**Instructions for the task:** Go through the lines below and copy each one that holds the string "begin".

%%

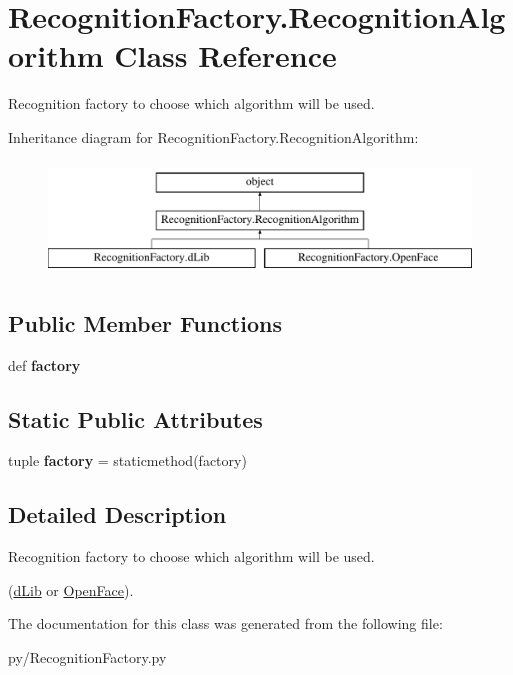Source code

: \hypertarget{classRecognitionFactory_1_1RecognitionAlgorithm}{\section{Recognition\-Factory.\-Recognition\-Algorithm Class Reference}
\label{classRecognitionFactory_1_1RecognitionAlgorithm}
}


Recognition factory to choose which algorithm will be used.  


Inheritance diagram for Recognition\-Factory.\-Recognition\-Algorithm\-:\begin{figure}[H]
\begin{center}
\leavevmode
\includegraphics[height=3.000000cm]{classRecognitionFactory_1_1RecognitionAlgorithm}
\end{center}
\end{figure}
\subsection*{Public Member Functions}
\begin{DoxyCompactItemize}
\item 
\hypertarget{classRecognitionFactory_1_1RecognitionAlgorithm_acc15c6c8c13e74e4fa5848141b3a98bb}{def {\bfseries factory}}\label{classRecognitionFactory_1_1RecognitionAlgorithm_acc15c6c8c13e74e4fa5848141b3a98bb}

\end{DoxyCompactItemize}
\subsection*{Static Public Attributes}
\begin{DoxyCompactItemize}
\item 
\hypertarget{classRecognitionFactory_1_1RecognitionAlgorithm_a9d948cf769252cf8bdc07639332203d3}{tuple {\bfseries factory} = staticmethod(factory)}\label{classRecognitionFactory_1_1RecognitionAlgorithm_a9d948cf769252cf8bdc07639332203d3}

\end{DoxyCompactItemize}


\subsection{Detailed Description}
Recognition factory to choose which algorithm will be used. 

(\hyperlink{classRecognitionFactory_1_1dLib}{d\-Lib} or \hyperlink{classRecognitionFactory_1_1OpenFace}{Open\-Face}). 

The documentation for this class was generated from the following file\-:\begin{DoxyCompactItemize}
\item 
py/Recognition\-Factory.\-py\end{DoxyCompactItemize}
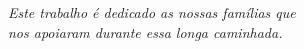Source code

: \begin{dedicatoria}
   \vspace*{\fill}
   \centering
   \noindent
   \textit{ Este trabalho é dedicado as nossas famílias que\\
   nos apoiaram durante essa longa caminhada.} \vspace*{\fill}
\end{dedicatoria}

%%

**Answer below:**
Inheritance diagram for Recognition\-Factory.\-Recognition\-Algorithm\-:\begin{figure}[H]
\begin{center}
\begin{DoxyCompactItemize}
\begin{DoxyCompactItemize}
The documentation for this class was generated from the following file\-:\begin{DoxyCompactItemize}
: \begin{dedicatoria}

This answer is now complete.